**PROBLEM TO WORK ON:** Search the data for the string "text" and extract every line where it appears.

**RECORDED DATA:**
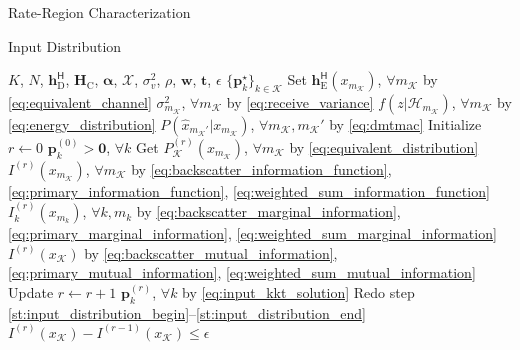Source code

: \documentclass[journal,12pt,onecolumn,draftclsnofoot]{IEEEtran}
\makeatletter
\theoremstyle{remark}
\newcommand\setalgorithmcaptionfont[1]{%
	\let\my@floatc@ruled\floatc@ruled          %
	\def\floatc@ruled{%
		\global\let\floatc@ruled\my@floatc@ruled %
		#1\floatc@ruled}}
\makeatother
\begin{document}
\begin{section}{Rate-Region Characterization}
\begin{subsection}{Input Distribution}
		\setalgorithmcaptionfont{\small}
		\begin{algorithm}[!t]
			\small
			\caption{Numerical \gls{kkt} Input Distribution Evaluation by Limits of Sequence}
			\label{al:input_distribution}
			\begin{algorithmic}[1]
				\Require $K$, $N$, $\boldsymbol{h}_{\text{D}}^\mathsf{H}$, $\boldsymbol{H}_{\text{C}}$, $\boldsymbol{\alpha}$, $\mathcal{X}$, $\sigma_v^2$, $\rho$, $\boldsymbol{w}$, $\boldsymbol{t}$, $\epsilon$
				\Ensure $\{\boldsymbol{p}_k^\star\}_{k \in \mathcal{K}}$
				\State Set $\boldsymbol{h}_{\text{E}}^\mathsf{H}(x_{m_{\mathcal{K}}})$, $\forall m_{\mathcal{K}}$ by \eqref{eq:equivalent_channel}
				\State \phantom{Set} $\sigma^2_{m_{\mathcal{K}}}$, $\forall m_{\mathcal{K}}$ by \eqref{eq:receive_variance}
				\State \phantom{Set} $f(z|\mathcal{H}_{m_{\mathcal{K}}})$, $\forall m_{\mathcal{K}}$ by \eqref{eq:energy_distribution}
				\State \phantom{Set} $P(\hat{x}_{m_{\mathcal{K}}'}|x_{m_{\mathcal{K}}})$, $\forall m_{\mathcal{K}}, m_{\mathcal{K}}'$ by \eqref{eq:dmtmac}
				\State Initialize $r \gets 0$
				\State \phantom{Initialize} $\boldsymbol{p}_k^{(0)} > \boldsymbol{0}$, $\forall k$
				\State Get $P_{\mathcal{K}}^{(r)}(x_{m_{\mathcal{K}}})$, $\forall m_{\mathcal{K}}$ by \eqref{eq:equivalent_distribution} \label{st:input_distribution_begin}
				\State \phantom{Get} $I^{(r)}(x_{m_{\mathcal{K}}})$, $\forall m_{\mathcal{K}}$ by \eqref{eq:backscatter_information_function}, \eqref{eq:primary_information_function}, \eqref{eq:weighted_sum_information_function}
				\State \phantom{Get} $I^{(r)}_k(x_{m_k})$, $\forall k,m_k$ by \eqref{eq:backscatter_marginal_information}, \eqref{eq:primary_marginal_information}, \eqref{eq:weighted_sum_marginal_information}
				\State \phantom{Get} $I^{(r)}(x_{\mathcal{K}})$ by \eqref{eq:backscatter_mutual_information}, \eqref{eq:primary_mutual_information}, \eqref{eq:weighted_sum_mutual_information} \label{st:input_distribution_end}
				\Repeat
					\State Update $r \gets r+1$
					\State \phantom{Update} $\boldsymbol{p}_k^{(r)}$, $\forall k$ by \eqref{eq:input_kkt_solution}
					\State Redo step \ref{st:input_distribution_begin}--\ref{st:input_distribution_end}
				\Until $I^{(r)}(x_{\mathcal{K}}) - I^{(r-1)}(x_{\mathcal{K}}) \le \epsilon$
			\end{algorithmic}
		\end{algorithm}
	\end{subsection}


\end{section}
\end{document}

**ANSWER AREA:**
				\Require $K$, $N$, $\boldsymbol{h}_{\text{D}}^\mathsf{H}$, $\boldsymbol{H}_{\text{C}}$, $\boldsymbol{\alpha}$, $\mathcal{X}$, $\sigma_v^2$, $\rho$, $\boldsymbol{w}$, $\boldsymbol{t}$, $\epsilon$
				\State Set $\boldsymbol{h}_{\text{E}}^\mathsf{H}(x_{m_{\mathcal{K}}})$, $\forall m_{\mathcal{K}}$ by \eqref{eq:equivalent_channel}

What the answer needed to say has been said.